Die brutale Landschaft des Wilden Westens könnte selbst die edelsten Seelen leicht in moralisch fragwürdige Charaktere verwandeln. Micah Bell als jemanden darzustellen, der mit relativ ehrenhaften Absichten begann, aber schließlich durch seine Umstände korrumpiert wurde, wäre ein erfrischender Kontrapunkt zu den traditionellen Erlösungsgeschichten, die in anderen Beiträgen präsentiert werden. Diese Entwicklung könnte als Niedergangsgeschichte dargestellt werden, die in seiner Rekrutierung in Dutchs Bande gipfelt und bedeutsame Ereignisse wie das berüchtigte Blackwater-Ferry-Massaker auslöst.
Ein vielversprechendes Konzept, aber ein herausfordernder Pitch
In einer von Micah angeführten Ursprungsgeschichte vor dem Hintergrund der Blütezeit des Wilden Westens gibt es eine Fülle von erzählerischem Material, das darauf wartet, erforscht zu werden. Trotz des Potenzials dürfte es sich jedoch als schwierig erweisen, langjährige Fans von dieser Vision zu überzeugen. Viele Veteranen der Serie erinnern sich an ihr Zögern, als Arthur in den Mittelpunkt rückte, als er noch ein unkultivierter Charakter war.

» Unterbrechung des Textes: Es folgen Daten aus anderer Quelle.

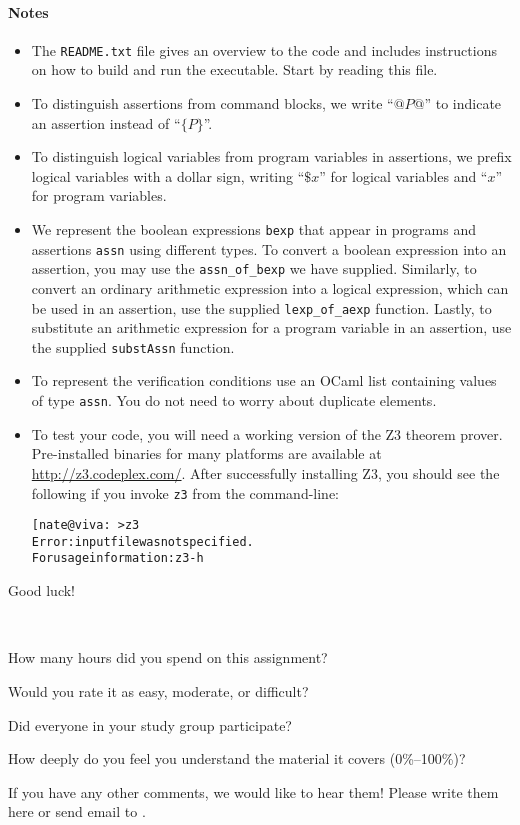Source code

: \documentclass[11pt]{article}
\begin{document}
\paragraph{Notes}
%
\begin{itemize}
\item The \texttt{README.txt} file gives an overview to the code and
  includes instructions on how to build and run the executable. Start
  by reading this file.
\item To distinguish assertions from command blocks, we write
  ``$\texttt{@} P \texttt{@}$'' to indicate an assertion instead of
  ``$\texttt{\{} P \texttt{\}}$''.
\item To distinguish logical variables from program variables in
  assertions, we prefix logical variables with a dollar sign, writing
  ``$\texttt{\$}x$'' for logical variables and ``$x$'' for program
  variables.
\item We represent the boolean expressions \texttt{bexp} that appear
  in programs and assertions \texttt{assn} using different types. To
  convert a boolean expression into an assertion, you may use the
  \texttt{assn\_of\_bexp} we have supplied. Similarly, to convert an
  ordinary arithmetic expression into a logical expression, which can
  be used in an assertion, use the supplied \texttt{lexp\_of\_aexp}
  function. Lastly, to substitute an arithmetic expression for a
  program variable in an assertion, use the supplied
  \texttt{substAssn} function.
\item To represent the verification conditions use an OCaml list
  containing values of type \texttt{assn}. You do not need to worry
  about duplicate elements.

\item To test your code, you will need a working version of the Z3
  theorem prover. Pre-installed binaries for many platforms are
  available at \url{http://z3.codeplex.com/}. After successfully
  installing Z3, you should see the following if you invoke
  \texttt{z3} from the command-line:
\begin{alltt}
[nate@viva:~> z3
Error: input file was not specified.
For usage information: z3 -h
\end{alltt}
\end{itemize}

Good luck!

\begin{debriefing} \hfill\\[-4ex]
\begin{enumerate*}
\item How many hours did you spend on this assignment? 
\item Would you rate it as easy, moderate, or difficult? 
\item Did everyone in your study group participate? 
\item How deeply do you feel you understand the material it covers (0\%--100\%)? 
\item If you have any other comments, we would like to hear them!
  Please write them here or send email to
  .
\end{enumerate*}
\end{debriefing}
\end{document}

Spieler davon zu überzeugen, einen Charakter zu verkörpern, den sie im vorherigen Spiel größtenteils verabscheut haben, stellt eine erhebliche Hürde dar. Wenn jedoch ein Studio diese komplexe Handlung meistern könnte, dann zweifellos Rockstar. Sie haben es geschafft, antagonistische Figuren wie Trevor Phillips in ihren Spielen in beliebte, vielschichtige Charaktere zu verwandeln und damit ihre Fähigkeit unter Beweis zu stellen, komplexe Geschichten zu weben, die die Spieler auf verschiedenen Ebenen fesseln.

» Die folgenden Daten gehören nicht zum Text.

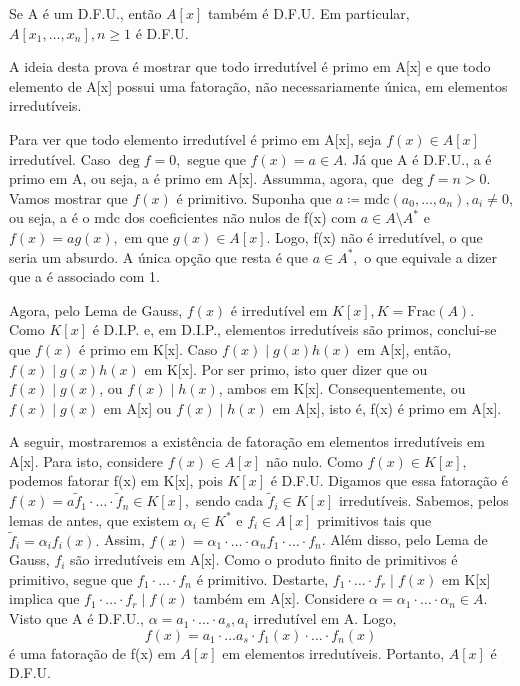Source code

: \documentclass[AlgebraII/algebraII_notes.tex]{subfiles}
\begin{document}
\begin{theorem*}
	Se A é um D.F.U., então \(A[x]\) também é D.F.U. Em particular, \(A[x_{1}, \dotsc , x_{n}], n\geq 1\) é D.F.U.
\end{theorem*}
\begin{proof*}
	A ideia desta prova é mostrar que todo irredutível é primo em A[x] e que todo elemento de A[x] possui uma fatoração, não necessariamente
	única, em elementos irredutíveis.

	Para ver que todo elemento irredutível é primo em A[x], seja \(f(x)\in A[x]\) irredutível. Caso \(\deg{f} = 0,\) segue que \(f(x) = a\in A.\) Já
	que A é D.F.U., a é primo em A, ou seja, a é primo em A[x]. Assumma, agora, que \(\deg{f} = n > 0.\) Vamos mostrar que \(f(x)\) é primitivo. Suponha que
	\(a\coloneqq \mathrm{mdc}(a_{0}, \dotsc , a_{n}), a_{i}\neq 0\), ou seja, a é o mdc dos coeficientes não nulos de f(x) com \(a\in A\setminus{A^{*}} \) e
	\(f(x) = ag(x),\) em que \(g(x)\in A[x].\) Logo, f(x) não é irredutível, o que seria um absurdo. A única opção que resta é que \(a\in A^{*},\) o que equivale a dizer
	que a é associado com 1.

	Agora, pelo Lema de Gauss, \(f(x)\) é irredutível em \(K[x], K = \mathrm{Frac}(A).\) Como \(K[x]\) é D.I.P. e, em D.I.P., elementos irredutíveis são primos,
	conclui-se que \(f(x)\) é primo em K[x]. Caso \(f(x)\mid g(x)h(x)\) em A[x], então, \(f(x)\mid g(x)h(x)\) em K[x]. Por ser primo, isto quer dizer que ou
	\(f(x)\mid g(x)\), ou \(f(x)\mid h(x)\), ambos em K[x]. Consequentemente, ou \(f(x)\mid g(x)\) em A[x] ou \(f(x)\mid h(x)\) em A[x], isto é, f(x) é primo em A[x].

	A seguir, mostraremos a existência de fatoração em elementos irredutíveis em A[x]. Para isto, considere \(f(x)\in A[x]\) não nulo. Como \(f(x)\in K[x],\)
	podemos fatorar f(x) em K[x], pois \(K[x]\) é D.F.U. Digamos que essa fatoração é \(f(x) = a\tilde{f}_{1}\cdot \dotsc \cdot \tilde{f}_{n}\in K[x],\) sendo cada
	\(\tilde{f}_{i}\in K[x]\) irredutíveis. Sabemos, pelos lemas de antes, que existem \(\alpha_{i}\in K^{*}\) e \(f_{i}\in A[x]\) primitivos tais que \(\tilde{f}_{i} =
	\alpha_{i}f_{i}(x).\) Assim, \(f(x) = \alpha_{1}\cdot \dotsc \cdot \alpha_{n}f_{1}\cdot \dotsc \cdot f_{n}\). Além disso, pelo Lema de Gauss, \(f_{i}\) são irredutíveis
	em A[x]. Como o produto finito de primitivos é primitivo, segue que \(f_{1}\cdot \dotsc \cdot f_{n}\) é primitivo. Destarte, \(f_{1}\cdot \dotsc \cdot f_{r}\mid f(x)\)
	em K[x] implica que \(f_{1}\cdot \dotsc \cdot f_{r}\mid f(x)\) também em A[x]. Considere \(\alpha = \alpha _{1}\cdot \dotsc \cdot \alpha_{n}\in A.\) Visto que A é
	D.F.U., \(\alpha = a_{1}\cdot \dotsc \cdot a_{s}, a_{i}\) irredutível em A. Logo,
	\[
		f(x) = a_{1}\cdot \dotsc a_{s}\cdot f_{1}(x)\cdot \dotsc \cdot f_{n}(x)
	\]
	é uma fatoração de f(x) em \(A[x]\) em elementos irredutíveis. Portanto, \(A[x]\) é D.F.U. \qedsymbol
\end{proof*}
\end{document}
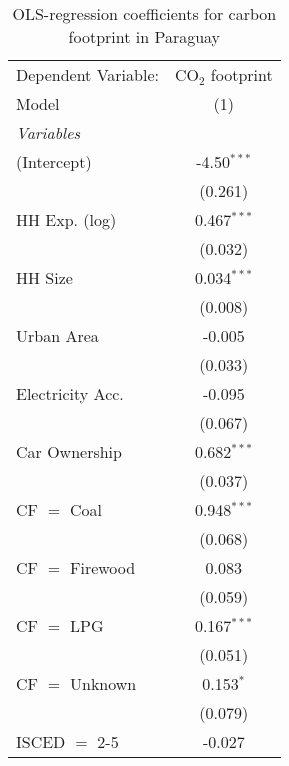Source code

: 
\begin{table}[htbp!]
   \centering
   \small
   \begin{adjustbox}{width = 1\textwidth, max height = 0.95\textheight, center}
      \begin{threeparttable}[b]
         \caption{\label{tab:OLS_2_PRY} OLS-regression coefficients for carbon footprint in Paraguay}
         \begin{tabular}{lc}
            \tabularnewline \midrule \midrule
            Dependent Variable: & CO$_{2}$ footprint\\  
            Model               & (1)\\  
            \midrule
            \emph{Variables}\\
            (Intercept)         & -4.50$^{***}$\\   
                                & (0.261)\\   
            HH Exp. (log)       & 0.467$^{***}$\\   
                                & (0.032)\\   
            HH Size             & 0.034$^{***}$\\   
                                & (0.008)\\   
            Urban Area          & -0.005\\   
                                & (0.033)\\   
            Electricity Acc.    & -0.095\\   
                                & (0.067)\\   
            Car Ownership       & 0.682$^{***}$\\   
                                & (0.037)\\   
            CF $=$ Coal         & 0.948$^{***}$\\   
                                & (0.068)\\   
            CF $=$ Firewood     & 0.083\\   
                                & (0.059)\\   
            CF $=$ LPG          & 0.167$^{***}$\\   
                                & (0.051)\\   
            CF $=$ Unknown      & 0.153$^{*}$\\   
                                & (0.079)\\   
            ISCED $=$ 2-5       & -0.027\\   

\end{tabular}
\end{threeparttable}
\end{adjustbox}
\end{table}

Letztlich verkörpert die Red Dead-Reihe ein tragisches Motiv: den Zerfall einer Bande, die als Familie funktionierte, Arthurs Krankheit und tragisches Ende, den Verrat und Untergang von Wapiti, John Marstons Opfer und das zweifelhafte Schicksal seines Sohnes Jack. Neben diesen Erzählungen bietet die Entwicklung von Micah Bell zu der bösartigen Figur, zu der er letztendlich wird, eine ergiebige Möglichkeit, Themen wie Korruption und Verlust in einem unerbittlichen Grenzgebiet zu untersuchen.